[Records drawn from a dataset]
╔══
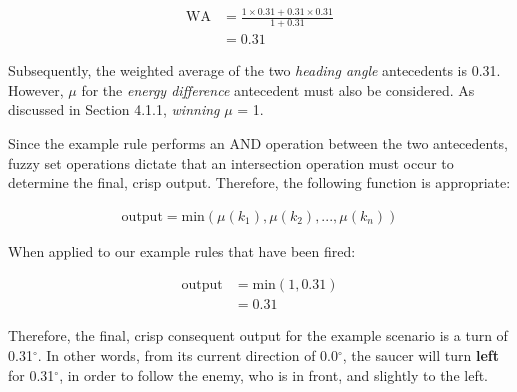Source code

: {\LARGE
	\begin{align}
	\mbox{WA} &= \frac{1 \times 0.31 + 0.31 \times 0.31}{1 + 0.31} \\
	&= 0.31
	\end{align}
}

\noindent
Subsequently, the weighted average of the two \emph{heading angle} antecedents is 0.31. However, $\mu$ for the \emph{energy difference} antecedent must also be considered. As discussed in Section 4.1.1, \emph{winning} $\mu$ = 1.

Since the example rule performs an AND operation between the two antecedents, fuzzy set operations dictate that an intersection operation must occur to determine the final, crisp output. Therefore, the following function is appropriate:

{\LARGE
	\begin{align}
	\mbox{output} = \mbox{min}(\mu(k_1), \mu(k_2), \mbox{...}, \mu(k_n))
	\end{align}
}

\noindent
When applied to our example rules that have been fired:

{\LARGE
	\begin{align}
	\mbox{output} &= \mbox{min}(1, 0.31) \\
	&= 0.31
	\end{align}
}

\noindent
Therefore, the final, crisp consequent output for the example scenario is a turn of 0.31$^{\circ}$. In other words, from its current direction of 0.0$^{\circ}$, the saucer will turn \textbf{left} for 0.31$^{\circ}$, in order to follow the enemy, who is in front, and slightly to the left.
╚══
╔══
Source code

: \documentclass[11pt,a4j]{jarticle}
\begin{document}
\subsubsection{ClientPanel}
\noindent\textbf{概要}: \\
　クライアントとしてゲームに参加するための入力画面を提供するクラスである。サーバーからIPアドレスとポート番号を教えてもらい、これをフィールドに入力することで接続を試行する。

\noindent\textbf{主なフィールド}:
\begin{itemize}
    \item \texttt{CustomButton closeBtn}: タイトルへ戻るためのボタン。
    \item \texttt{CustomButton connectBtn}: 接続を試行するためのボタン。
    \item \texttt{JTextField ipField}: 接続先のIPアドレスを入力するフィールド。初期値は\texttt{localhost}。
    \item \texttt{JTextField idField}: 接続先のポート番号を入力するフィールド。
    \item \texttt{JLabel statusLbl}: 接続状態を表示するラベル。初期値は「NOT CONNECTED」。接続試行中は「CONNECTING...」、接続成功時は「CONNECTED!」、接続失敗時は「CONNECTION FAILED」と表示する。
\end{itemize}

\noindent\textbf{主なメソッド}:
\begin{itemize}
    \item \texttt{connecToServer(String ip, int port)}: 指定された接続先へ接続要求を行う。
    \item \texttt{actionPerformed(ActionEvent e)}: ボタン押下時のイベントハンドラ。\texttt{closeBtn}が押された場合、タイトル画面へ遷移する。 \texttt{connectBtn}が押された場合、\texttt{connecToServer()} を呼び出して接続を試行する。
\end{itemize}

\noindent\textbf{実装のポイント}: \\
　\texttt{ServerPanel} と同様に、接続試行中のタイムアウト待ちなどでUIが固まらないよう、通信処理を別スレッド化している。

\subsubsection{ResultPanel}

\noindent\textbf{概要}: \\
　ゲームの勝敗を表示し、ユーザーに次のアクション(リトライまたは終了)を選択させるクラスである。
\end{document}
╚══
╔══
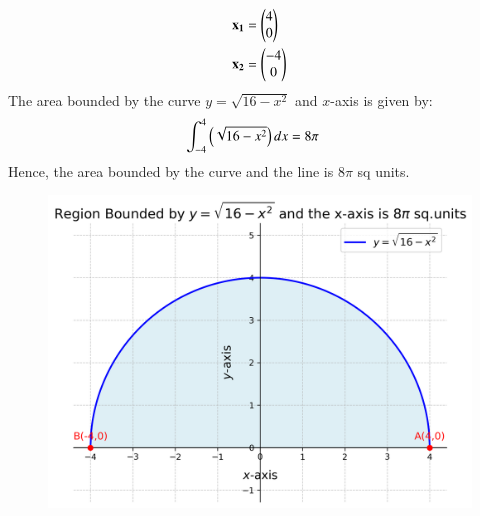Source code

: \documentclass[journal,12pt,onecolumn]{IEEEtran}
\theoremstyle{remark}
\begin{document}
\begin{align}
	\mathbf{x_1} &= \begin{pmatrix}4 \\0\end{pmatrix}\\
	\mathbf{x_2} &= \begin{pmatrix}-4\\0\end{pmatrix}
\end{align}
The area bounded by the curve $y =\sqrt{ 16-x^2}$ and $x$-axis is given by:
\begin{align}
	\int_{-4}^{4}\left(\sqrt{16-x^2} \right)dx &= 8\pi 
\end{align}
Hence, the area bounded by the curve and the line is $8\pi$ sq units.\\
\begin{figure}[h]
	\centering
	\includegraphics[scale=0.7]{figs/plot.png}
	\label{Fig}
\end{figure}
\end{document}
╚══
§ ASSIGNED TASK: Please find all lines of the entries that hold the string "crisp" and copy them.

§ THE COMPLETED TASK:
Since the example rule performs an AND operation between the two antecedents, fuzzy set operations dictate that an intersection operation must occur to determine the final, crisp output. Therefore, the following function is appropriate:
Therefore, the final, crisp consequent output for the example scenario is a turn of 0.31$^{\circ}$. In other words, from its current direction of 0.0$^{\circ}$, the saucer will turn \textbf{left} for 0.31$^{\circ}$, in order to follow the enemy, who is in front, and slightly to the left.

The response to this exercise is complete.